Archives de catégorie : Écrits

[Israël] Sharon est mort

A 17 ans déjà, Sharon s’engage dans la Haganah, milice sioniste pendant le mandat britannique, qui sera au cœur de la constitution de l’armée israëlienne. Sa carrière militaire est fulgurante, du fait d’un caractère particulièrement belliqueux et de méthodes expéditives qui lui vaudront le surnom de « bulldozer ». Il devient capitaine, puis officier des services secrets en quelques années.

Ne se satisfaisant pas des ordres, il les outrepasse et monte sa propre unité de commandos, qui mène des opérations dans le no man’s land. Après le meurtre de deux femmes palestiniennes près d’un puits (selon Benziman), et une réplique jordanienne, iI est nommé chef de la première unité spéciale, l’unité 101 des commandos, pour laquelle il abandonne ses études.
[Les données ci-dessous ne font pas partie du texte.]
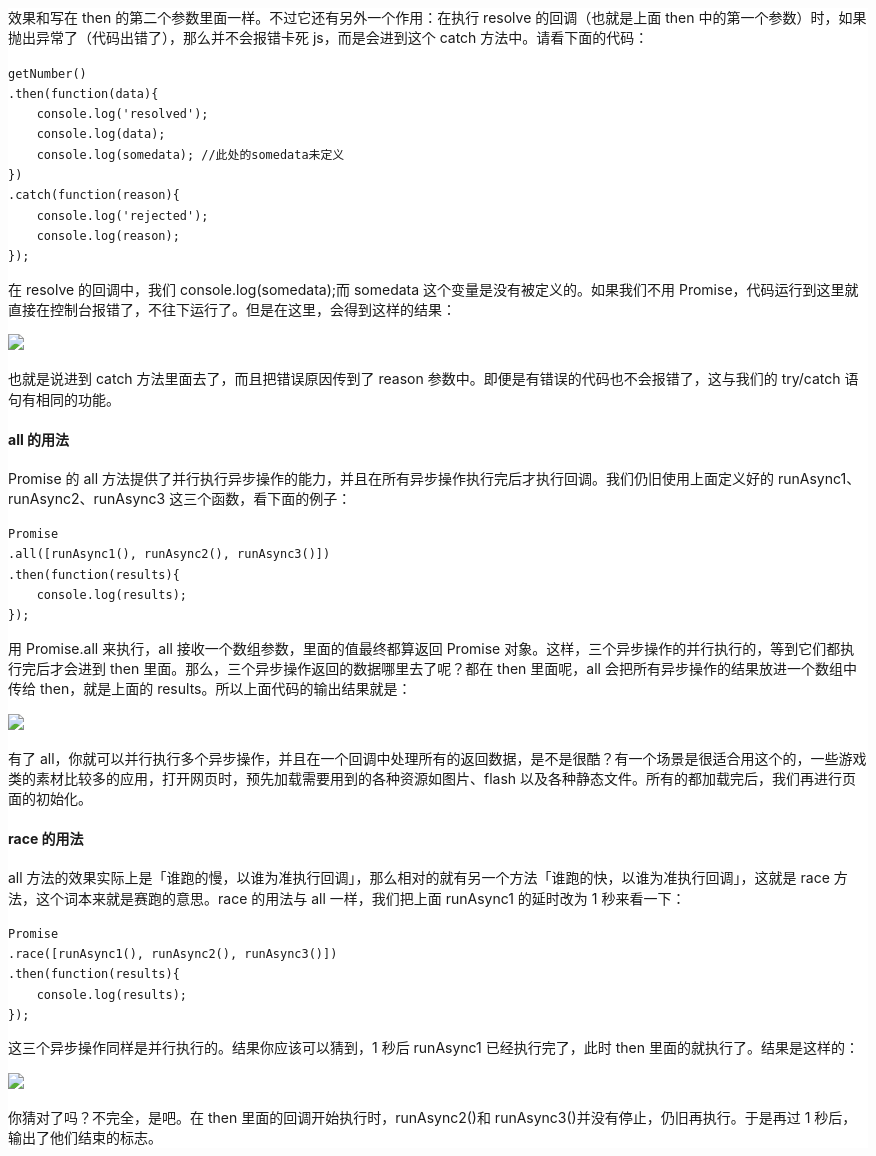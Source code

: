 效果和写在 then 的第二个参数里面一样。不过它还有另外一个作用：在执行 resolve 的回调（也就是上面 then 中的第一个参数）时，如果抛出异常了（代码出错了），那么并不会报错卡死 js，而是会进到这个 catch 方法中。请看下面的代码：

    getNumber()
    .then(function(data){
        console.log('resolved');
        console.log(data);
        console.log(somedata); //此处的somedata未定义
    })
    .catch(function(reason){
        console.log('rejected');
        console.log(reason);
    });

在 resolve 的回调中，我们 console.log(somedata);而 somedata 这个变量是没有被定义的。如果我们不用 Promise，代码运行到这里就直接在控制台报错了，不往下运行了。但是在这里，会得到这样的结果：

![](https://img-blog.csdnimg.cn/20181118110528999.png)

也就是说进到 catch 方法里面去了，而且把错误原因传到了 reason 参数中。即便是有错误的代码也不会报错了，这与我们的 try/catch 语句有相同的功能。

#### **all 的用法**

Promise 的 all 方法提供了并行执行异步操作的能力，并且在所有异步操作执行完后才执行回调。我们仍旧使用上面定义好的 runAsync1、runAsync2、runAsync3 这三个函数，看下面的例子：

    Promise
    .all([runAsync1(), runAsync2(), runAsync3()])
    .then(function(results){
        console.log(results);
    });

用 Promise.all 来执行，all 接收一个数组参数，里面的值最终都算返回 Promise 对象。这样，三个异步操作的并行执行的，等到它们都执行完后才会进到 then 里面。那么，三个异步操作返回的数据哪里去了呢？都在 then 里面呢，all 会把所有异步操作的结果放进一个数组中传给 then，就是上面的 results。所以上面代码的输出结果就是：

![](https://img-blog.csdnimg.cn/2018111811063113.png)

有了 all，你就可以并行执行多个异步操作，并且在一个回调中处理所有的返回数据，是不是很酷？有一个场景是很适合用这个的，一些游戏类的素材比较多的应用，打开网页时，预先加载需要用到的各种资源如图片、flash 以及各种静态文件。所有的都加载完后，我们再进行页面的初始化。

#### **race 的用法**

all 方法的效果实际上是「谁跑的慢，以谁为准执行回调」，那么相对的就有另一个方法「谁跑的快，以谁为准执行回调」，这就是 race 方法，这个词本来就是赛跑的意思。race 的用法与 all 一样，我们把上面 runAsync1 的延时改为 1 秒来看一下：

    Promise
    .race([runAsync1(), runAsync2(), runAsync3()])
    .then(function(results){
        console.log(results);
    });

这三个异步操作同样是并行执行的。结果你应该可以猜到，1 秒后 runAsync1 已经执行完了，此时 then 里面的就执行了。结果是这样的：

![](https://img-blog.csdnimg.cn/20181118110730499.png)

你猜对了吗？不完全，是吧。在 then 里面的回调开始执行时，runAsync2()和 runAsync3()并没有停止，仍旧再执行。于是再过 1 秒后，输出了他们结束的标志。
Il participe activement au massacre de Qibya en Cisjordanie en 1953, où 70 villageois civils palestiniens ont été exécutés (dont nombre d’enfants).

La sinistre unité 101 rejoint alors les unités parachutistes, dont il prend le commandement pour des dizaines d’opérations commandos, notamment à Gaza en 1969. Il se distingue par son indiscipline lors de la guerre du Sinaï en 1956, en outrepassant les ordres en matière de bellicisme. C’est aussi lui qui décide contre sa hiérarchie, en 1973, de franchir le canal de Suez pour encercler l’armée égyptienne.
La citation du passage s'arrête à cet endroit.